Claude Mckay
(1890-1948)
Though not a native American, Jamaican born Claude McKay was one of the most prominent figures in the Harlem Renaissance. His "If We Must Die" was published in the Liberator in 1919, making it one of the very first poems initiating the tone, subject, and matter of the literary movement. Here are a few lines from the text:
"If we must die, let it not be like hogs
Hunted and penned in an inglorious spot, . . .
Like men we'll face the murderous, cowardly pack,
Pressed to the wall, dying, but fighting back!"
The content of "If We Must Die" is revolutionary--a quality evident in much of McKay's writing. As the poem suggests, McKay believed it to be a poet's duty to politically inform and agitate the minds of the people. During his lifetime, he often spoke out against and wrote about the institutionalized racism of governments in some of the world's most powerful countries. America and England were two of his more popular targets. He traveled from Jamaica visiting numerous places such as America, Great Britain, and the Soviet Union. During his travels, he could not help but observe and study the oppression of different peoples and attempt his best to advocate political change.

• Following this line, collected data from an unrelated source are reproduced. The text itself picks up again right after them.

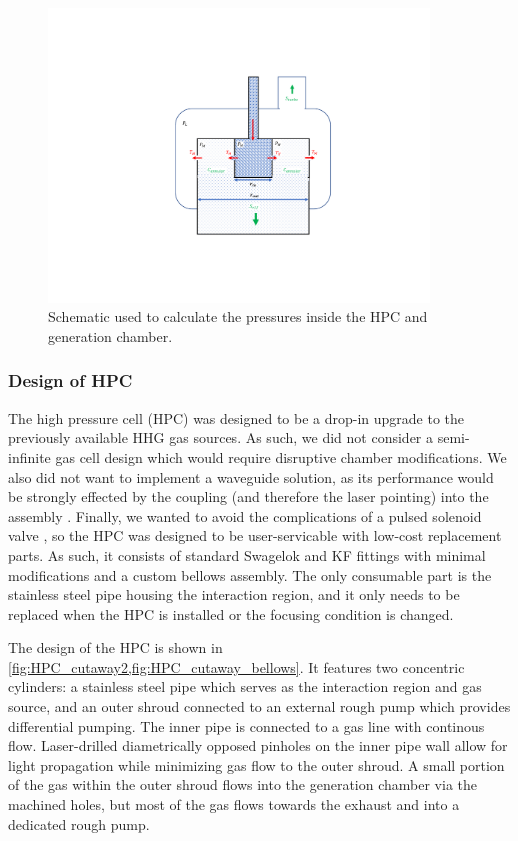 \begin{figure}
	\centering
	\includegraphics[width=0.9\textwidth]{figures/chap3/HPC_pressure_schematic.pdf}
	\caption{Schematic used to calculate the pressures inside the HPC and generation chamber.}
	\label{fig:HPC_pressure_schematic}
\end{figure}

\subsubsection{Design of HPC}

The high pressure cell (HPC) was designed to be a drop-in upgrade to the previously available HHG gas sources. As such, we did not consider a semi-infinite gas cell design which would require disruptive chamber modifications. We also did not want to implement a waveguide solution, as its performance would be strongly effected by the coupling (and therefore the laser pointing) into the assembly \cite{popmintchevExtendedPhaseMatching2008,popmintchevPhaseMatchingHigh2009}. Finally, we wanted to avoid the complications of a pulsed solenoid valve \cite{evenEvenLavieValveSource2015}, so the HPC was designed to be user-servicable with low-cost replacement parts. As such, it consists of standard Swagelok and KF fittings with minimal modifications and a custom bellows assembly. The only consumable part is the stainless steel pipe housing the interaction region, and it only needs to be replaced when the HPC is installed or the focusing condition is changed.

The design of the HPC is shown in \cref{fig:HPC_cutaway2,fig:HPC_cutaway_bellows}. It features two concentric cylinders: a stainless steel pipe which serves as the interaction region and gas source, and an outer shroud connected to an external rough pump which provides differential pumping. The inner pipe is connected to a gas line with continous flow. Laser-drilled diametrically opposed pinholes on the inner pipe wall allow for light propagation while minimizing gas flow to the outer shroud. A small portion of the gas within the outer shroud flows into the generation chamber via the machined holes, but most of the gas flows towards the exhaust and into a dedicated rough pump.

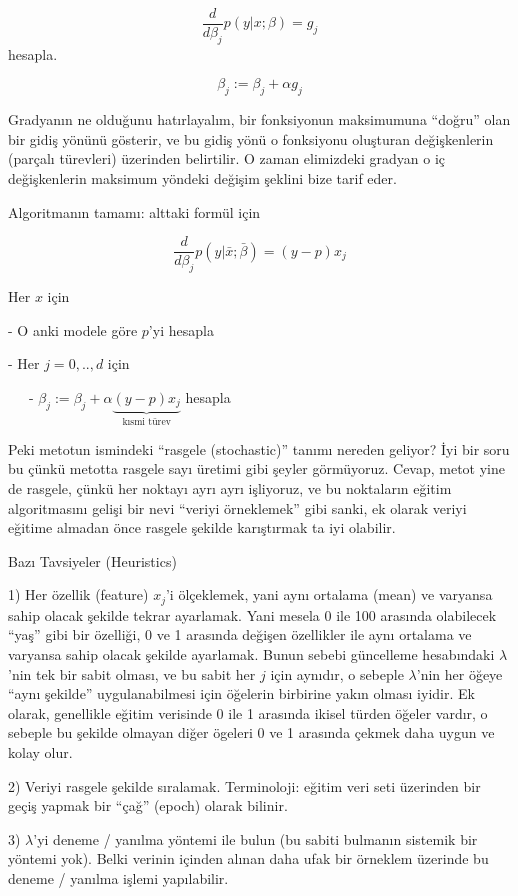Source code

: \documentclass[12pt,fleqn]{article}\usepackage{../../common}
\begin{document}
$$ \frac{d}{d\beta_j}p(y|x;\beta) = g_j$$ hesapla. 

$$ \beta_j := \beta_j + \alpha g_j $$

Gradyanın ne olduğunu hatırlayalım, bir fonksiyonun maksimumuna ``doğru''
olan bir gidiş yönünü gösterir, ve bu gidiş yönü o fonksiyonu oluşturan
değişkenlerin (parçalı türevleri) üzerinden belirtilir. O zaman elimizdeki
gradyan o iç değişkenlerin maksimum yöndeki değişim şeklini bize tarif
eder. 

Algoritmanın tamamı: alttaki formül için

$$ \frac{d}{d\beta_j}p(y|\bar{x};\bar{\beta}) = (y-p)x_j $$

Her $x$ için

- O anki modele göre $p$'yi hesapla

- Her $j = 0,..,d$ için

\ \ \ - $ \beta_j := \beta_j + \alpha \underbrace{ (y-p) x_j}_{\textrm{kısmi türev}} $ hesapla
  
Peki metotun ismindeki ``rasgele (stochastic)'' tanımı nereden geliyor? İyi
bir soru bu çünkü metotta rasgele sayı üretimi gibi şeyler
görmüyoruz. Cevap, metot yine de rasgele, çünkü her noktayı ayrı ayrı
işliyoruz, ve bu noktaların eğitim algoritmasını gelişi bir nevi ``veriyi
örneklemek'' gibi sanki, ek olarak veriyi eğitime almadan önce rasgele
şekilde karıştırmak ta iyi olabilir. 

Bazı Tavsiyeler (Heuristics)

1) Her özellik (feature) $x_j$'i ölçeklemek, yani aynı ortalama (mean) ve
varyansa sahip olacak şekilde tekrar ayarlamak. Yani mesela 0 ile 100
arasında olabilecek ``yaş'' gibi bir özelliği, 0 ve 1 arasında değişen
özellikler ile aynı ortalama ve varyansa sahip olacak şekilde
ayarlamak. Bunun sebebi güncelleme hesabındaki $\lambda$'nin tek bir sabit
olması, ve bu sabit her $j$ için aynıdır, o sebeple $\lambda$'nin her öğeye
``aynı şekilde'' uygulanabilmesi için öğelerin birbirine yakın olması
iyidir. Ek olarak, genellikle eğitim verisinde 0 ile 1 arasında ikisel
türden öğeler vardır, o sebeple bu şekilde olmayan diğer ögeleri 0 ve 1
arasında çekmek daha uygun ve kolay olur.

2) Veriyi rasgele şekilde sıralamak. Terminoloji: eğitim veri seti
üzerinden bir geçiş yapmak bir ``çağ'' (epoch) olarak bilinir. 

3) $\lambda$'yi deneme / yanılma yöntemi ile bulun (bu sabiti bulmanın
sistemik bir yöntemi yok). Belki verinin içinden alınan daha ufak bir
örneklem üzerinde bu deneme / yanılma işlemi yapılabilir.
\end{document}

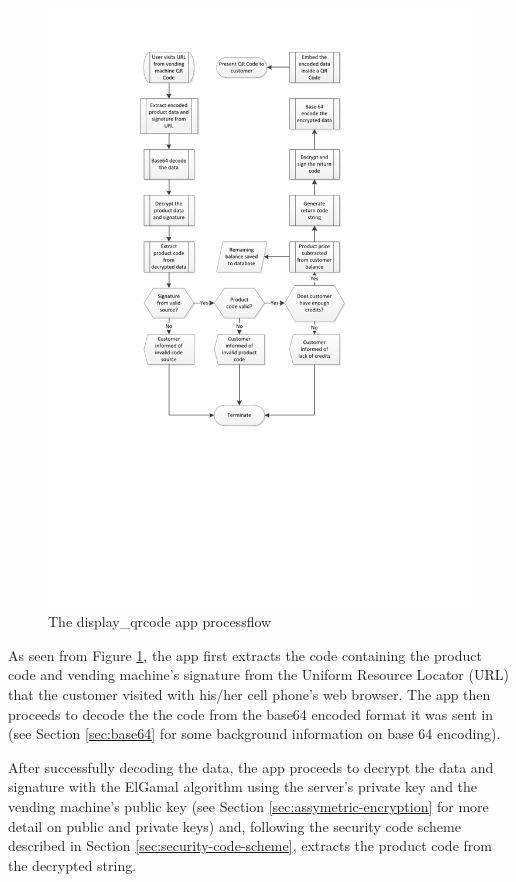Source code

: \begin{figure}[h]
 \centering 
 \includegraphics[clip=true, trim = 0 250 0 50,
 scale=0.7]{qrcode_processflow_server_bak}
 \caption{The display\_qrcode app processflow}
 \label{fig:disp-qrcode}
\end{figure}

As seen from Figure \ref{fig:disp-qrcode}, the app first extracts the code containing the
product code and vending machine's signature from the Uniform Resource Locator (URL) that the
customer visited with his/her cell phone's web browser. The app then proceeds to decode the
the code from the base64 encoded format it was sent in (see Section \ref{sec:base64} for some
background information on base 64 encoding).

After successfully decoding the data, the app proceeds to decrypt the data and signature with the ElGamal
algorithm using the server's private key and the vending machine's public key
(see Section \ref{sec:assymetric-encryption} for more detail on public and private keys) and, following the
security code scheme described in Section \ref{sec:security-code-scheme}, extracts the product
code from the decrypted string.

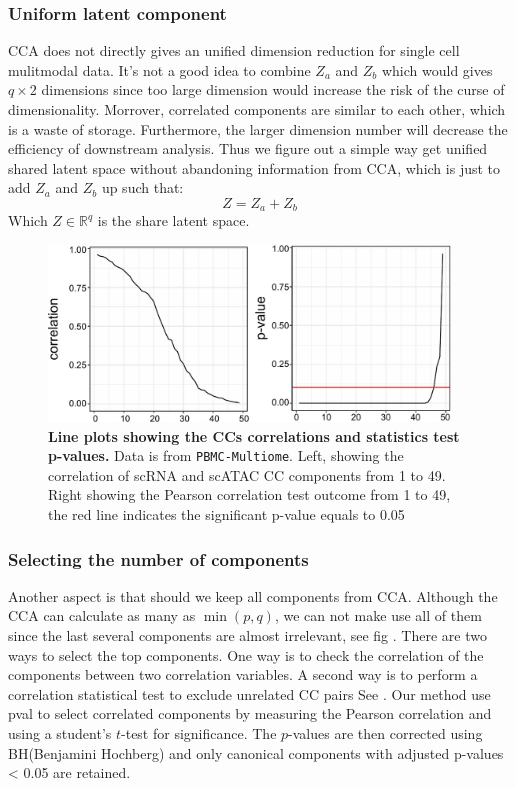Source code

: \subsubsection{Uniform latent component}
CCA does not directly gives an unified dimension reduction for single cell mulitmodal data. It's not a good idea to combine $Z_a$ and $Z_b$ which would gives $q\times 2$ dimensions since too large dimension would increase the risk of the curse of dimensionality. Morrover, correlated components are similar to each other, which is a waste of storage. Furthermore, the larger dimension number will decrease the efficiency of downstream analysis. Thus we figure out a simple way get unified shared latent space without abandoning information from CCA, which is just to add $Z_a$ and $Z_b$ up such that:
\begin{equation}
    Z = Z_a + Z_b
\end{equation}
Which $Z\in \mathbb{R}^{q}$ is the share latent space. 

\begin{figure}[!ht]
	\centering
	\includegraphics[width=0.95\textwidth]{CC_pval_select/fig}
	\vspace{0.1cm}
	\caption[Line plots showing the CCs correlations and statistics test p-values.]{\textbf{Line plots showing the CCs correlations and statistics test p-values.} Data is from \texttt{PBMC-Multiome}. Left, showing the correlation of scRNA and scATAC CC components from 1 to 49. Right showing the Pearson correlation test outcome from 1 to 49, the red line indicates the significant p-value equals to 0.05}
	\label{fig:CC_pval_select}
\end{figure}

\subsubsection{Selecting the number of components}
Another aspect is that should we keep all components from CCA. Although the CCA can calculate as many as $\min(p, q)$, we can not make use all of them since the last several components are almost irrelevant, see fig . There are two ways to select the top components. One way is to check the correlation of the components between two correlation variables. A second way is to perform a correlation statistical test to exclude unrelated CC pairs See . Our method use pval to select correlated components by measuring the Pearson correlation and using a student's $t$-test for significance. The $p$-values are then corrected using BH(Benjamini Hochberg)\cite{benjamini1995controlling} and only canonical components with adjusted p-values < 0.05 are retained. 

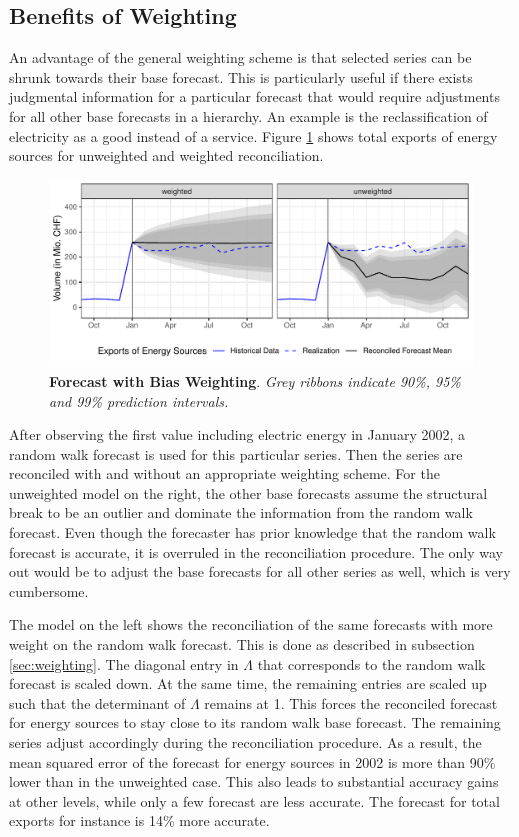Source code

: \documentclass[a4paper,fleqn,11pt]{article}
\begin{document}
\subsection{Benefits of Weighting}\label{sec:resweight}
An advantage of the general weighting scheme is that selected series can be shrunk towards their base forecast. This is particularly useful if there exists judgmental information for a particular forecast that would require adjustments for all other base forecasts in a hierarchy. An example is the reclassification of electricity as a good instead of a service. Figure \ref{fig:fcex} shows total exports of energy sources for unweighted and weighted reconciliation.
\begin{figure}[H]
	\includegraphics[width=\textwidth]{fig/fig_electricity}
	\caption[Forecast with Bias Weighting]{\textbf{Forecast with Bias Weighting}. \textit{Grey ribbons indicate 90\%, 95\% and 99\% prediction intervals.}}\label{fig:fcex}
\end{figure}
After observing the first value including electric energy in January 2002, a random walk forecast is used for this particular series. Then the series are reconciled with and without an appropriate weighting scheme. For the unweighted model on the right, the other base forecasts assume the structural break to be an outlier and dominate the information from the random walk forecast. Even though the forecaster has prior knowledge that the random walk forecast is accurate, it is overruled in the reconciliation procedure. The only way out would be to adjust the base forecasts for all other series as well, which is very cumbersome.

The model on the left shows the reconciliation of the same forecasts with more weight on the random walk forecast. This is done as described in subsection \ref{sec:weighting}. The diagonal entry in $\Lambda$ that corresponds to the random walk forecast is scaled down. At the same time, the remaining entries are scaled up such that the determinant of $\Lambda$ remains at 1. This forces the reconciled forecast for energy sources to stay close to its random walk base forecast. The remaining series adjust accordingly during the reconciliation procedure. As a result, the mean squared error of the forecast for energy sources in 2002 is more than 90\% lower than in the unweighted case. This also leads to substantial accuracy gains at other levels, while only a few forecast are less accurate. The forecast for total exports for instance is 14\% more accurate.
\end{document}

His political ideas were exemplified early in his literary career by the presence of dialect and island culture in his poetry. They also appeared in his fiction in which he often captured the working class black who struggled to make it in his allotted life. His novels include "Home to Harlem" (1929), "Banjo" (1929), and "Banana Bottom" (1933). In 1937, McCay published his autobiography, "A Long Way from Home". It was the culmination of his life as a political activist, novelist, essayist and poet. McKay died a few years later at the age of 58.(Schoener, 1969)
To his credit, he influenced several other Harlem Renaissance artists, such as Langston Hughes, and he is considered one of the main stimulators of the Negritude Movement . The Negritude Movement was another literary movement whose proponents tried to classify a black-based/African-based aesthetic founded on what the writers and poets of the Harlem Renaissance created. McKay's poetry was published in several volumes. Some are "Songs of Jamaica" (1912), "Constab Ballads" (1912), "Spring in New Hampshire" (1920) and "Harlem Shadows" (1922).